> [Instructions to follow]:
Please copy each line below that contains the string "above".

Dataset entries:
━━━━

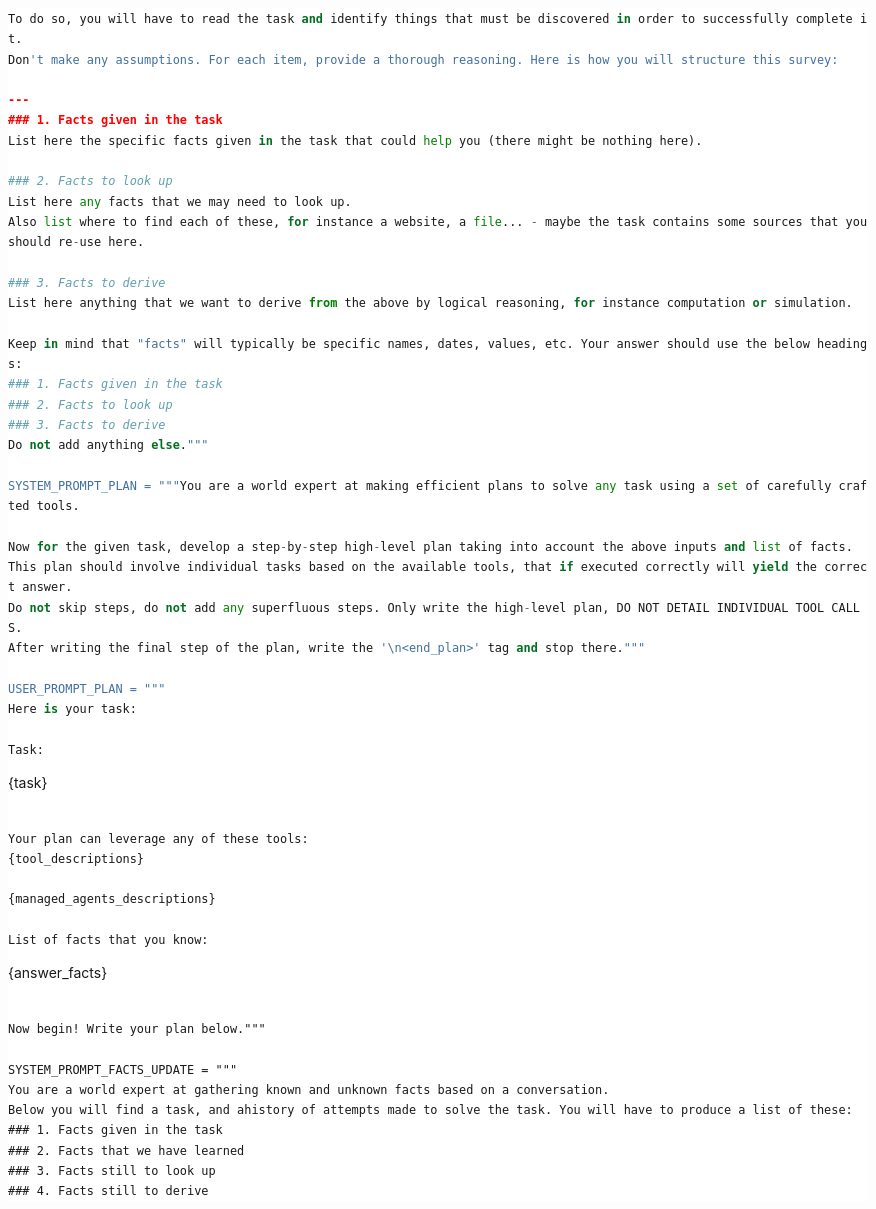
 ```python
To do so, you will have to read the task and identify things that must be discovered in order to successfully complete it.
Don't make any assumptions. For each item, provide a thorough reasoning. Here is how you will structure this survey:

---
### 1. Facts given in the task
List here the specific facts given in the task that could help you (there might be nothing here).

### 2. Facts to look up
List here any facts that we may need to look up.
Also list where to find each of these, for instance a website, a file... - maybe the task contains some sources that you should re-use here.

### 3. Facts to derive
List here anything that we want to derive from the above by logical reasoning, for instance computation or simulation.

Keep in mind that "facts" will typically be specific names, dates, values, etc. Your answer should use the below headings:
### 1. Facts given in the task
### 2. Facts to look up
### 3. Facts to derive
Do not add anything else."""

SYSTEM_PROMPT_PLAN = """You are a world expert at making efficient plans to solve any task using a set of carefully crafted tools.

Now for the given task, develop a step-by-step high-level plan taking into account the above inputs and list of facts.
This plan should involve individual tasks based on the available tools, that if executed correctly will yield the correct answer.
Do not skip steps, do not add any superfluous steps. Only write the high-level plan, DO NOT DETAIL INDIVIDUAL TOOL CALLS.
After writing the final step of the plan, write the '\n<end_plan>' tag and stop there."""

USER_PROMPT_PLAN = """
Here is your task:

Task:
```
{task}
```

Your plan can leverage any of these tools:
{tool_descriptions}

{managed_agents_descriptions}

List of facts that you know:
```
{answer_facts}
```

Now begin! Write your plan below."""

SYSTEM_PROMPT_FACTS_UPDATE = """
You are a world expert at gathering known and unknown facts based on a conversation.
Below you will find a task, and ahistory of attempts made to solve the task. You will have to produce a list of these:
### 1. Facts given in the task
### 2. Facts that we have learned
### 3. Facts still to look up
### 4. Facts still to derive
```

━━━━

> [Answer box]:
List here anything that we want to derive from the above by logical reasoning, for instance computation or simulation.
Now for the given task, develop a step-by-step high-level plan taking into account the above inputs and list of facts.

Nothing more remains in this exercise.